The β-carotene bleaching test was performed based on the experimental protocol done by Kadri et al. [8]. Briefly, a mixture containing 20 μL of linoleic acid and 200 mg of Tween 20% (emulsifier) was added to a previously prepared solution by dissolving 0.2 mg of β-carotene in 1 mL of chloroform. After vacuum evaporation of the chloroform at 40 °C, a volume of 50 mL of oxygen sparged water was added to the obtained emulsion. Then, a volume of 5 mL of this emulsion was introduced into a tube containing 0.5 mL of the sample or BHT (reference synthetic antioxidant). Control solutions have been prepared in parallel. The antioxidant activity was determined according to the optical density of the sample at 470 nm against a control solution prepared as above, but devoid of β-carotene.

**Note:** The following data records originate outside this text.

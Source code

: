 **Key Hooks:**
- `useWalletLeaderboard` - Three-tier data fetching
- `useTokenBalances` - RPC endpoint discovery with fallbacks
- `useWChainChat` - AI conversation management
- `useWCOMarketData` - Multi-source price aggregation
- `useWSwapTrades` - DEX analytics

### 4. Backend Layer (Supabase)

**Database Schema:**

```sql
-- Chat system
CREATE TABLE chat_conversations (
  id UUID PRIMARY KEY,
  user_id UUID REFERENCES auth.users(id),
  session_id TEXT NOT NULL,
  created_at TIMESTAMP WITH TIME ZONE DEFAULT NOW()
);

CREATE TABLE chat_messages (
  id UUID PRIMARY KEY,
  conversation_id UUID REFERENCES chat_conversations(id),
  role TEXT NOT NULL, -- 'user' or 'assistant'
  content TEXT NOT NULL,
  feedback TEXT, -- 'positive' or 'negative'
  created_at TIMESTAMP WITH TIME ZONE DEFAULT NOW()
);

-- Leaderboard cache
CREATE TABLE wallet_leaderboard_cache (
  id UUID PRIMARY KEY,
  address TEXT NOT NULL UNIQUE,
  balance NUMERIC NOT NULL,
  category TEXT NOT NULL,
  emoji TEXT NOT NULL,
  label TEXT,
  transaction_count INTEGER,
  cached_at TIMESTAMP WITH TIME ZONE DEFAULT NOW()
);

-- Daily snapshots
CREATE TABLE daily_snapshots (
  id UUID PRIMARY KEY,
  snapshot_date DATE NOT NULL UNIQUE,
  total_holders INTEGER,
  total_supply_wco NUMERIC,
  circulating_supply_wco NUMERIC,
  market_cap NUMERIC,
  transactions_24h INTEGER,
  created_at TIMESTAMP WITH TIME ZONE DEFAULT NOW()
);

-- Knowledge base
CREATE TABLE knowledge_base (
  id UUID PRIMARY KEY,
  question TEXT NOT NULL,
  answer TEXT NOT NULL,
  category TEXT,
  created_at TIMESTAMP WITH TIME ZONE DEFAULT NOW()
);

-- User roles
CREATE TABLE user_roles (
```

4.4. Computational Approach

Interactions between the natural compounds and human peroxiredoxin 5 were assessed by in silico molecular docking, in order to explore the preferred orientation of the ligands in the binding site of receptors. The crystal structure was obtained from the Protein Data Bank: human peroxiredoxin 5 (PDB Code: 1HD2). All water molecules were removed, as was the co-crystallized ligand from the structures. Polar hydrogens and Gasteiger charges were assigned with AutoDockTools1.5.2 (ADT), and the PDBQT file format was prepared [57]. The same software was used to select a docking grid. In human peroxiredoxin 5 enzyme (PDB: 1HD2), the grid box site was established at 7.611, 43.828, and 29.921Å (x, y, and z, respectively) using a grid of 70, 58, and 58 points (x, y, and z, respectively) and including a spacing of 0.375 Å. The structures of the natural compounds were minimized using a conjugate gradient AMMP incorporated in VEGA ZZ [58]. The conversion of the file from PDB to PDBQT was done using AutoDockTools1.5.2. We applied AutoDock Vina software with an exhaustiveness parameter of 32 to perform the docking simulations [59]. ADT was used for the docking conformation analysis. Receptor ligand interactions were visualized by Discovery Studio Visualizer (Dassault Systemes BIOVIA, 2015) [60].

4.5. ADMET Analysis

The pharmacokinetic and drug-like properties of the selected compounds were estimated using ADME (absorption, distribution, metabolism and excretion) descriptors by a SwissADME online server (http://www.swissadme.ch/), as previously reported [61,62,63].

4.6. Statistical Analysis

A one-way analysis of variance (ANOVA) and Tukey’s post-hoc test was performed to determine significant differences between the responses using the SPSS 19 statistical package (SPSS Ltd., Woking, UK). Means and standard deviations were calculated. Differences between the mean values of the various treatments were determined by the least significant difference test. A probability level of p < 0.05 was used in testing the statistical significance of all experimental data.

5. Conclusions

The current study aimed to explore a new P. cubeba fruit essential oil chemical composition and its antioxidant activity, in order to provide more information about its health benefits. The oil exhibited higher antioxidant activity than the tested standards. In silico prediction and molecular docking studies showed good correlation between the observed inhibitory activity and the in silico molecular docking scores, with methyleugenol, eugenol, β-caryophyllene oxide, isocembrol, α-selinene, and viridiflorol, the main contributors of the antioxidant activity, sharing many common residues with the human peroxiredoxin 5 active site. Therefore, they may be potent inhibitors, in synergism effect with minor compounds. Our findings demonstrate for the first time that P. cubeba fruit’s essential oil can be a new potential resource for future research to design new and more potent antioxidative agents.